TO DO:
From the listing below, copy only the lines from the line that contains "Автоматическое машинное обучение (AutoML)" to the line that contains "изменениях в ядре;", counting those two lines as part of the copy.

DATA IN THIS EXERCISE:
----------

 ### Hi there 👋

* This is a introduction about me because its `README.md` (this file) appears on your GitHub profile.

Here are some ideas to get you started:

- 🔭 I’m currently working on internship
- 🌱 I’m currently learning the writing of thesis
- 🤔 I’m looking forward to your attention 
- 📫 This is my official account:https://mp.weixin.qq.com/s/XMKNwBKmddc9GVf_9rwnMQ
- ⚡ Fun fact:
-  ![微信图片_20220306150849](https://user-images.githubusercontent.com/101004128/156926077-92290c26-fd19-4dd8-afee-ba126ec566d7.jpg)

----------

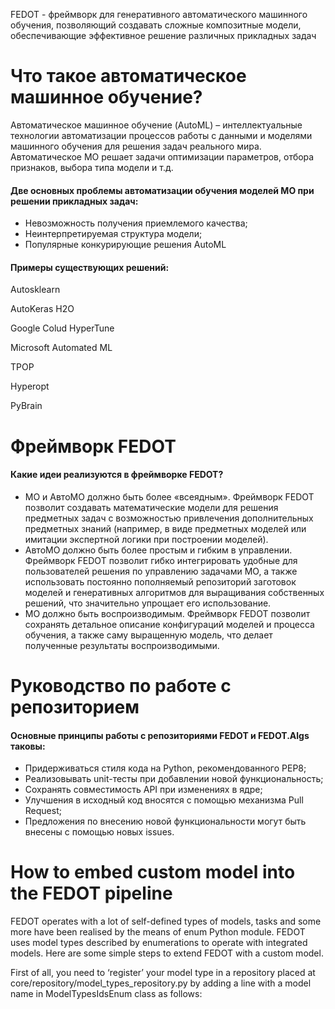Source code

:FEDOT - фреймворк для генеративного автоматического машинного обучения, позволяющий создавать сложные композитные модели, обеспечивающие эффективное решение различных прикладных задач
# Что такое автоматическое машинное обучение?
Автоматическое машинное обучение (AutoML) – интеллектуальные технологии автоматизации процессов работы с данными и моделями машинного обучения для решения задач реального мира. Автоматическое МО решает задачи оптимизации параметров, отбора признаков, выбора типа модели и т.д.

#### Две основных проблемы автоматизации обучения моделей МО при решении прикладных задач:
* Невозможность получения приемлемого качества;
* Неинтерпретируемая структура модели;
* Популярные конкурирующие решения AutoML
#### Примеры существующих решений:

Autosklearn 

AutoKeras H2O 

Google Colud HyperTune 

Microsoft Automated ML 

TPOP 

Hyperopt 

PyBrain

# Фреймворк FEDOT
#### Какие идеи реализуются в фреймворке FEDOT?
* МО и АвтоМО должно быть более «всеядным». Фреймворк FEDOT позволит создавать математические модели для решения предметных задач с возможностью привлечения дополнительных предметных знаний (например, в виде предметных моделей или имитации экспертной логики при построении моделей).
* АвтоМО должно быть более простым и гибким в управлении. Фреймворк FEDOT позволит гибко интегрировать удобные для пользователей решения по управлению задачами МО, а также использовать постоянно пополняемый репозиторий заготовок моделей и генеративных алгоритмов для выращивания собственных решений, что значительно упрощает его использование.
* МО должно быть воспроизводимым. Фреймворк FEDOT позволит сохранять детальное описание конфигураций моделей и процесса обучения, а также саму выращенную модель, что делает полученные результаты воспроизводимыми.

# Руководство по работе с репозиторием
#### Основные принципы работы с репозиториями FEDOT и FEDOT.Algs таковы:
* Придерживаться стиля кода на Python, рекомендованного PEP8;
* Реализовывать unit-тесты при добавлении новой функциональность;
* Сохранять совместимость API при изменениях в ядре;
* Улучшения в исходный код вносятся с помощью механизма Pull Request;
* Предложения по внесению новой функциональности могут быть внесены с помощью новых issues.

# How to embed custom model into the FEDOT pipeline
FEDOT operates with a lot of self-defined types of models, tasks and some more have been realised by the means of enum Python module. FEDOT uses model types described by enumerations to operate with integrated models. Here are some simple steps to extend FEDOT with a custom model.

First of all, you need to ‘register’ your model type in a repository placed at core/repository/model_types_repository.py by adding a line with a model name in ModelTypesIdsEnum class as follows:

----------

ANSWER TO THE PROBLEM:
Автоматическое машинное обучение (AutoML) – интеллектуальные технологии автоматизации процессов работы с данными и моделями машинного обучения для решения задач реального мира. Автоматическое МО решает задачи оптимизации параметров, отбора признаков, выбора типа модели и т.д.

#### Две основных проблемы автоматизации обучения моделей МО при решении прикладных задач:
* Невозможность получения приемлемого качества;
* Неинтерпретируемая структура модели;
* Популярные конкурирующие решения AutoML
#### Примеры существующих решений:

Autosklearn 

AutoKeras H2O 

Google Colud HyperTune 

Microsoft Automated ML 

TPOP 

Hyperopt 

PyBrain

# Фреймворк FEDOT
#### Какие идеи реализуются в фреймворке FEDOT?
* МО и АвтоМО должно быть более «всеядным». Фреймворк FEDOT позволит создавать математические модели для решения предметных задач с возможностью привлечения дополнительных предметных знаний (например, в виде предметных моделей или имитации экспертной логики при построении моделей).
* АвтоМО должно быть более простым и гибким в управлении. Фреймворк FEDOT позволит гибко интегрировать удобные для пользователей решения по управлению задачами МО, а также использовать постоянно пополняемый репозиторий заготовок моделей и генеративных алгоритмов для выращивания собственных решений, что значительно упрощает его использование.
* МО должно быть воспроизводимым. Фреймворк FEDOT позволит сохранять детальное описание конфигураций моделей и процесса обучения, а также саму выращенную модель, что делает полученные результаты воспроизводимыми.

# Руководство по работе с репозиторием
#### Основные принципы работы с репозиториями FEDOT и FEDOT.Algs таковы:
* Придерживаться стиля кода на Python, рекомендованного PEP8;
* Реализовывать unit-тесты при добавлении новой функциональность;
* Сохранять совместимость API при изменениях в ядре;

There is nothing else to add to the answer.